To clarify: put some emphasis on the SLIGHT increase of risk.
This applies any time you have to add another stent. Every additional millimeter of metal that has to go into the arteries comes with its own risks and benefits.
Whether it has to go in for a dissection or to fix a blockage doesn’t really matter. Most interventionalists will try their best to minimize stent use to avoid putting metal into the artery unless they absolutely NEED to have it.
So yes, naturally it kind of sucks when you think you only really need to have 20mm ofstent and you wind up needing 30mm because of a dissection.
It is certainly a complication of the case.

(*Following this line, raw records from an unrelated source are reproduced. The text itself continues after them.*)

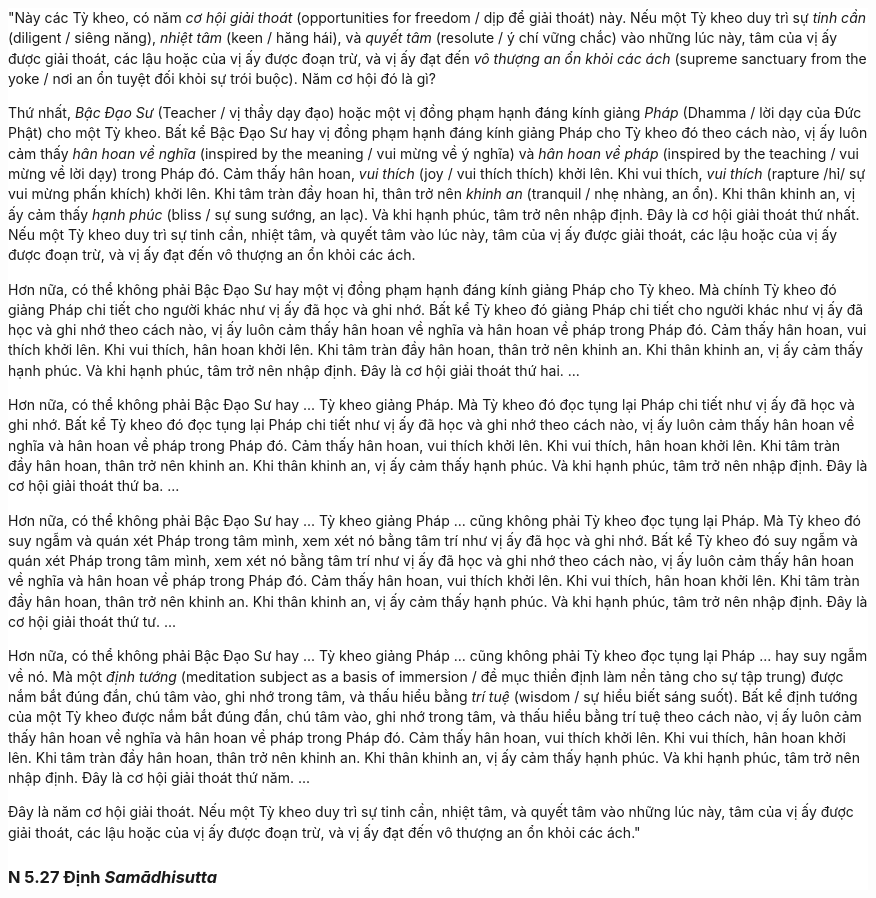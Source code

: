 "Này các Tỳ kheo, có năm *cơ hội giải thoát* (opportunities for freedom / dịp để giải thoát) này. Nếu một Tỳ kheo duy trì sự *tinh cần* (diligent / siêng năng), *nhiệt tâm* (keen / hăng hái), và *quyết tâm* (resolute / ý chí vững chắc) vào những lúc này, tâm của vị ấy được giải thoát, các lậu hoặc của vị ấy được đoạn trừ, và vị ấy đạt đến *vô thượng an ổn khỏi các ách* (supreme sanctuary from the yoke / nơi an ổn tuyệt đối khỏi sự trói buộc). Năm cơ hội đó là gì?

Thứ nhất, *Bậc Đạo Sư* (Teacher / vị thầy dạy đạo) hoặc một vị đồng phạm hạnh đáng kính giảng *Pháp* (Dhamma / lời dạy của Đức Phật) cho một Tỳ kheo. Bất kể Bậc Đạo Sư hay vị đồng phạm hạnh đáng kính giảng Pháp cho Tỳ kheo đó theo cách nào, vị ấy luôn cảm thấy *hân hoan về nghĩa* (inspired by the meaning / vui mừng về ý nghĩa) và *hân hoan về pháp* (inspired by the teaching / vui mừng về lời dạy) trong Pháp đó. Cảm thấy hân hoan, *vui thích* (joy / vui thích thích) khởi lên. Khi vui thích, *vui thích* (rapture /hỉ/ sự vui mừng phấn khích) khởi lên. Khi tâm tràn đầy hoan hỉ, thân trở nên *khinh an* (tranquil / nhẹ nhàng, an ổn). Khi thân khinh an, vị ấy cảm thấy *hạnh phúc* (bliss / sự sung sướng, an lạc). Và khi hạnh phúc, tâm trở nên nhập định. Đây là cơ hội giải thoát thứ nhất. Nếu một Tỳ kheo duy trì sự tinh cần, nhiệt tâm, và quyết tâm vào lúc này, tâm của vị ấy được giải thoát, các lậu hoặc của vị ấy được đoạn trừ, và vị ấy đạt đến vô thượng an ổn khỏi các ách.

Hơn nữa, có thể không phải Bậc Đạo Sư hay một vị đồng phạm hạnh đáng kính giảng Pháp cho Tỳ kheo. Mà chính Tỳ kheo đó giảng Pháp chi tiết cho người khác như vị ấy đã học và ghi nhớ. Bất kể Tỳ kheo đó giảng Pháp chi tiết cho người khác như vị ấy đã học và ghi nhớ theo cách nào, vị ấy luôn cảm thấy hân hoan về nghĩa và hân hoan về pháp trong Pháp đó. Cảm thấy hân hoan, vui thích khởi lên. Khi vui thích, hân hoan khởi lên. Khi tâm tràn đầy hân hoan, thân trở nên khinh an. Khi thân khinh an, vị ấy cảm thấy hạnh phúc. Và khi hạnh phúc, tâm trở nên nhập định. Đây là cơ hội giải thoát thứ hai. ...

Hơn nữa, có thể không phải Bậc Đạo Sư hay ... Tỳ kheo giảng Pháp. Mà Tỳ kheo đó đọc tụng lại Pháp chi tiết như vị ấy đã học và ghi nhớ. Bất kể Tỳ kheo đó đọc tụng lại Pháp chi tiết như vị ấy đã học và ghi nhớ theo cách nào, vị ấy luôn cảm thấy hân hoan về nghĩa và hân hoan về pháp trong Pháp đó. Cảm thấy hân hoan, vui thích khởi lên. Khi vui thích, hân hoan khởi lên. Khi tâm tràn đầy hân hoan, thân trở nên khinh an. Khi thân khinh an, vị ấy cảm thấy hạnh phúc. Và khi hạnh phúc, tâm trở nên nhập định. Đây là cơ hội giải thoát thứ ba. ...

Hơn nữa, có thể không phải Bậc Đạo Sư hay ... Tỳ kheo giảng Pháp ... cũng không phải Tỳ kheo đọc tụng lại Pháp. Mà Tỳ kheo đó suy ngẫm và quán xét Pháp trong tâm mình, xem xét nó bằng tâm trí như vị ấy đã học và ghi nhớ. Bất kể Tỳ kheo đó suy ngẫm và quán xét Pháp trong tâm mình, xem xét nó bằng tâm trí như vị ấy đã học và ghi nhớ theo cách nào, vị ấy luôn cảm thấy hân hoan về nghĩa và hân hoan về pháp trong Pháp đó. Cảm thấy hân hoan, vui thích khởi lên. Khi vui thích, hân hoan khởi lên. Khi tâm tràn đầy hân hoan, thân trở nên khinh an. Khi thân khinh an, vị ấy cảm thấy hạnh phúc. Và khi hạnh phúc, tâm trở nên nhập định. Đây là cơ hội giải thoát thứ tư. ...

Hơn nữa, có thể không phải Bậc Đạo Sư hay ... Tỳ kheo giảng Pháp ... cũng không phải Tỳ kheo đọc tụng lại Pháp ... hay suy ngẫm về nó. Mà một *định tướng* (meditation subject as a basis of immersion / đề mục thiền định làm nền tảng cho sự tập trung) được nắm bắt đúng đắn, chú tâm vào, ghi nhớ trong tâm, và thấu hiểu bằng *trí tuệ* (wisdom / sự hiểu biết sáng suốt). Bất kể định tướng của một Tỳ kheo được nắm bắt đúng đắn, chú tâm vào, ghi nhớ trong tâm, và thấu hiểu bằng trí tuệ theo cách nào, vị ấy luôn cảm thấy hân hoan về nghĩa và hân hoan về pháp trong Pháp đó. Cảm thấy hân hoan, vui thích khởi lên. Khi vui thích, hân hoan khởi lên. Khi tâm tràn đầy hân hoan, thân trở nên khinh an. Khi thân khinh an, vị ấy cảm thấy hạnh phúc. Và khi hạnh phúc, tâm trở nên nhập định. Đây là cơ hội giải thoát thứ năm. ...

Đây là năm cơ hội giải thoát. Nếu một Tỳ kheo duy trì sự tinh cần, nhiệt tâm, và quyết tâm vào những lúc này, tâm của vị ấy được giải thoát, các lậu hoặc của vị ấy được đoạn trừ, và vị ấy đạt đến vô thượng an ổn khỏi các ách."


### N 5.27 Định *Samādhisutta*
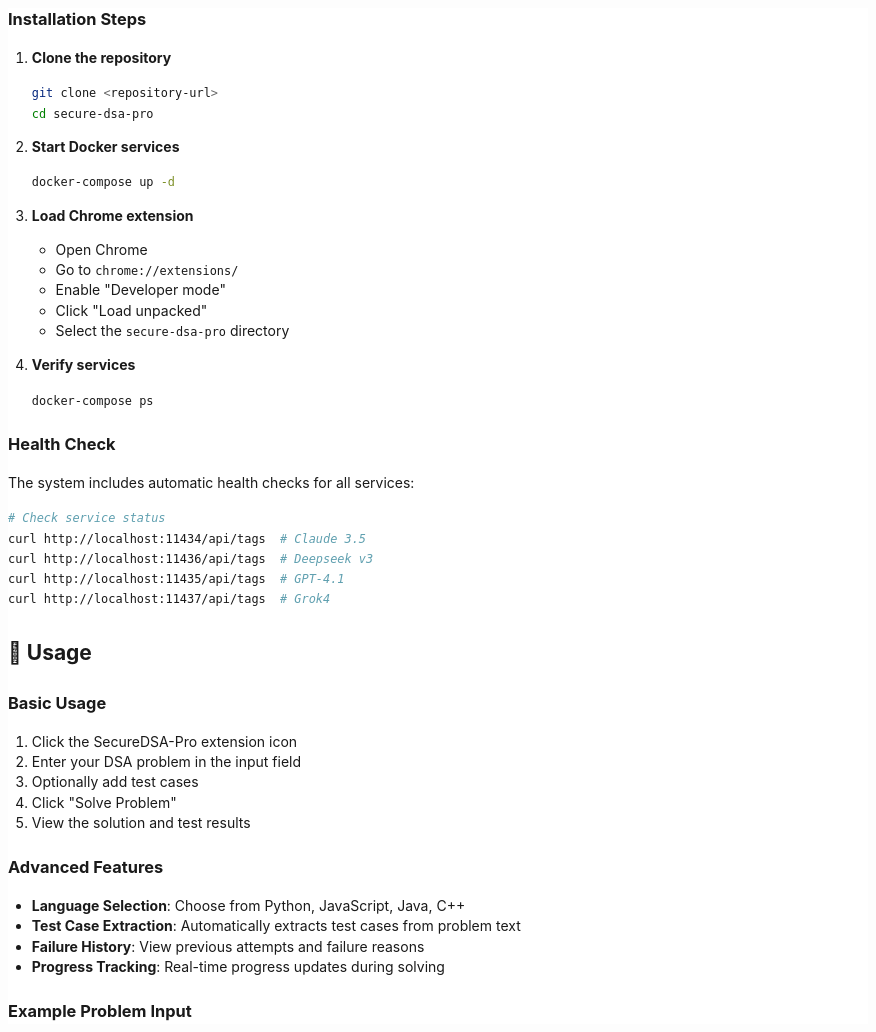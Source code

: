### Installation Steps

1. **Clone the repository**
   ```bash
   git clone <repository-url>
   cd secure-dsa-pro
   ```

2. **Start Docker services**
   ```bash
   docker-compose up -d
   ```

3. **Load Chrome extension**
   - Open Chrome
   - Go to `chrome://extensions/`
   - Enable "Developer mode"
   - Click "Load unpacked"
   - Select the `secure-dsa-pro` directory

4. **Verify services**
   ```bash
   docker-compose ps
   ```

### Health Check
The system includes automatic health checks for all services:

```bash
# Check service status
curl http://localhost:11434/api/tags  # Claude 3.5
curl http://localhost:11436/api/tags  # Deepseek v3
curl http://localhost:11435/api/tags  # GPT-4.1
curl http://localhost:11437/api/tags  # Grok4
```

## 🚀 Usage

### Basic Usage
1. Click the SecureDSA-Pro extension icon
2. Enter your DSA problem in the input field
3. Optionally add test cases
4. Click "Solve Problem"
5. View the solution and test results

### Advanced Features
- **Language Selection**: Choose from Python, JavaScript, Java, C++
- **Test Case Extraction**: Automatically extracts test cases from problem text
- **Failure History**: View previous attempts and failure reasons
- **Progress Tracking**: Real-time progress updates during solving

### Example Problem Input
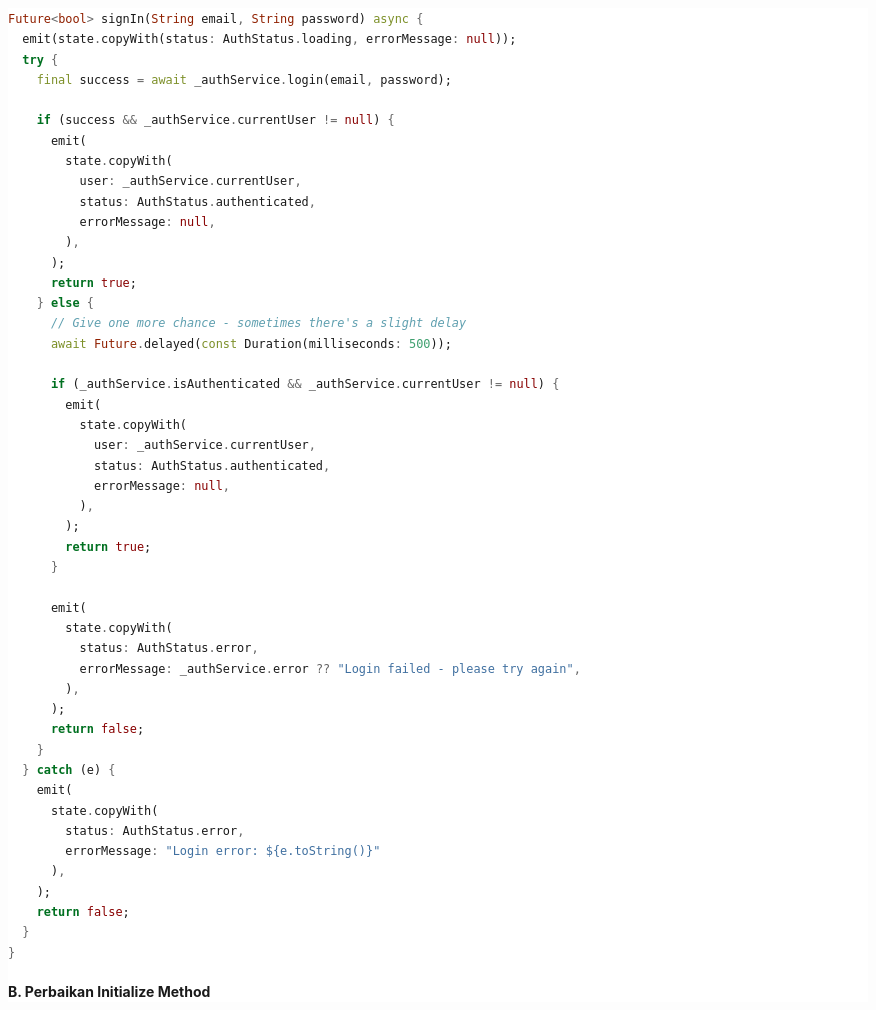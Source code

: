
 ```dart
Future<bool> signIn(String email, String password) async {
  emit(state.copyWith(status: AuthStatus.loading, errorMessage: null));
  try {
    final success = await _authService.login(email, password);

    if (success && _authService.currentUser != null) {
      emit(
        state.copyWith(
          user: _authService.currentUser,
          status: AuthStatus.authenticated,
          errorMessage: null,
        ),
      );
      return true;
    } else {
      // Give one more chance - sometimes there's a slight delay
      await Future.delayed(const Duration(milliseconds: 500));

      if (_authService.isAuthenticated && _authService.currentUser != null) {
        emit(
          state.copyWith(
            user: _authService.currentUser,
            status: AuthStatus.authenticated,
            errorMessage: null,
          ),
        );
        return true;
      }

      emit(
        state.copyWith(
          status: AuthStatus.error,
          errorMessage: _authService.error ?? "Login failed - please try again",
        ),
      );
      return false;
    }
  } catch (e) {
    emit(
      state.copyWith(
        status: AuthStatus.error,
        errorMessage: "Login error: ${e.toString()}"
      ),
    );
    return false;
  }
}
```

#### B. Perbaikan Initialize Method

Before you get too upset though, this complication is something the operating team often has little control over. It’s the sort of accident that can’t be prevented 100% of the time, no matter how good you are at putting stents in. Sometimes arteries just dissect. You can’t really avoid it Or predict it sometimes.
There are different degrees of severity and it can result in some pretty catastrophic consequences in a case if the team isn’t skilled enough to manage it quickly.
The dissection resulted in another stent placement, perhaps even a special kind of stent called a “covered” stent or graftmaster. This is pretty standard.
Fortunately the team managed to work effectively and address the issue and your husband is alive and well. He may have a slight increased risk of a future heart attack and it may complicate any future open heart surgery if he ever needs it. In general however there is nothing really *too* significant you need to be concerned with as a result of the dissection. The biggest danger is already passed in the laboratory.